-- ACTION ITEM --
Your reply should hold only the lines from the records below where "This" occurs.

-- RECORDS SUPPLIED --
* * *

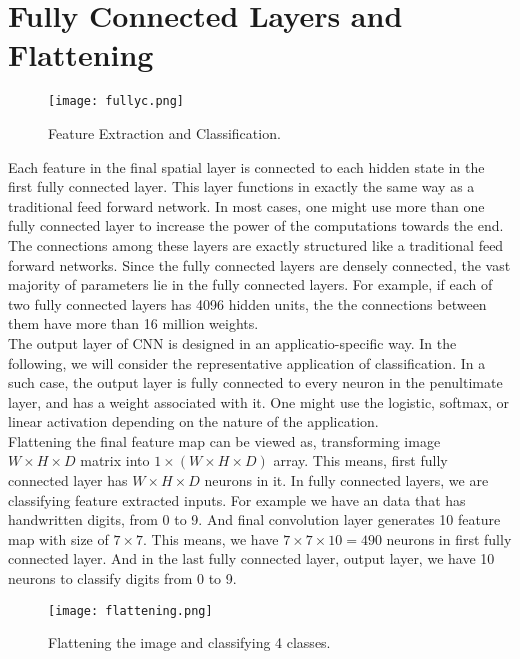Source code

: \documentclass[11pt]{article}
\begin{document}
\section{Fully Connected Layers and Flattening}
\begin{figure}[H]
\centering
\texttt{[image: fullyc.png]}
\caption{Feature Extraction and Classification.}
\label{fig:figure3}
\end{figure}
Each feature in the final spatial layer is connected to each hidden state in the first fully connected layer. This layer functions in exactly the same way as a traditional feed forward network. In most cases, one might use more than one fully connected layer to increase the power of the computations towards the end. The connections among these layers are exactly structured like a traditional feed forward networks. Since the fully connected layers are densely connected, the vast majority of parameters lie in the fully connected layers. For example, if each of two fully connected layers has 4096 hidden units, the the connections between them have more than 16 million weights. \\
The output layer of CNN is designed in an applicatio-specific way. In the following, we will consider the representative application of classification. In a such case, the output layer is fully connected to every neuron in the penultimate layer, and has a weight associated with it. One might use the logistic, softmax, or linear activation depending on the nature of the application.\\
Flattening the final feature map can be viewed as, transforming image $W \times H \times D$ matrix into $ 1 \times (W \times H \times D)$ array. This means, first fully connected layer has $W \times H \times D$ neurons in it. In fully connected layers, we are classifying feature extracted inputs. For example we have an data that has handwritten digits, from 0 to 9. And final convolution layer generates 10 feature map with size of $7\times7$. This means, we have $7\times7\times10 = 490$ neurons in first fully connected layer. And in the last fully connected layer, output layer, we have 10 neurons to classify digits from 0 to 9. 

\begin{figure}[H]
\centering
\texttt{[image: flattening.png]}
\caption{Flattening the image and classifying 4 classes.}
\label{fig:figure3}
\end{figure}
\end{document}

* * *

-- EXERCISE RESPONSE --
Each feature in the final spatial layer is connected to each hidden state in the first fully connected layer. This layer functions in exactly the same way as a traditional feed forward network. In most cases, one might use more than one fully connected layer to increase the power of the computations towards the end. The connections among these layers are exactly structured like a traditional feed forward networks. Since the fully connected layers are densely connected, the vast majority of parameters lie in the fully connected layers. For example, if each of two fully connected layers has 4096 hidden units, the the connections between them have more than 16 million weights. \\
Flattening the final feature map can be viewed as, transforming image $W \times H \times D$ matrix into $ 1 \times (W \times H \times D)$ array. This means, first fully connected layer has $W \times H \times D$ neurons in it. In fully connected layers, we are classifying feature extracted inputs. For example we have an data that has handwritten digits, from 0 to 9. And final convolution layer generates 10 feature map with size of $7\times7$. This means, we have $7\times7\times10 = 490$ neurons in first fully connected layer. And in the last fully connected layer, output layer, we have 10 neurons to classify digits from 0 to 9. 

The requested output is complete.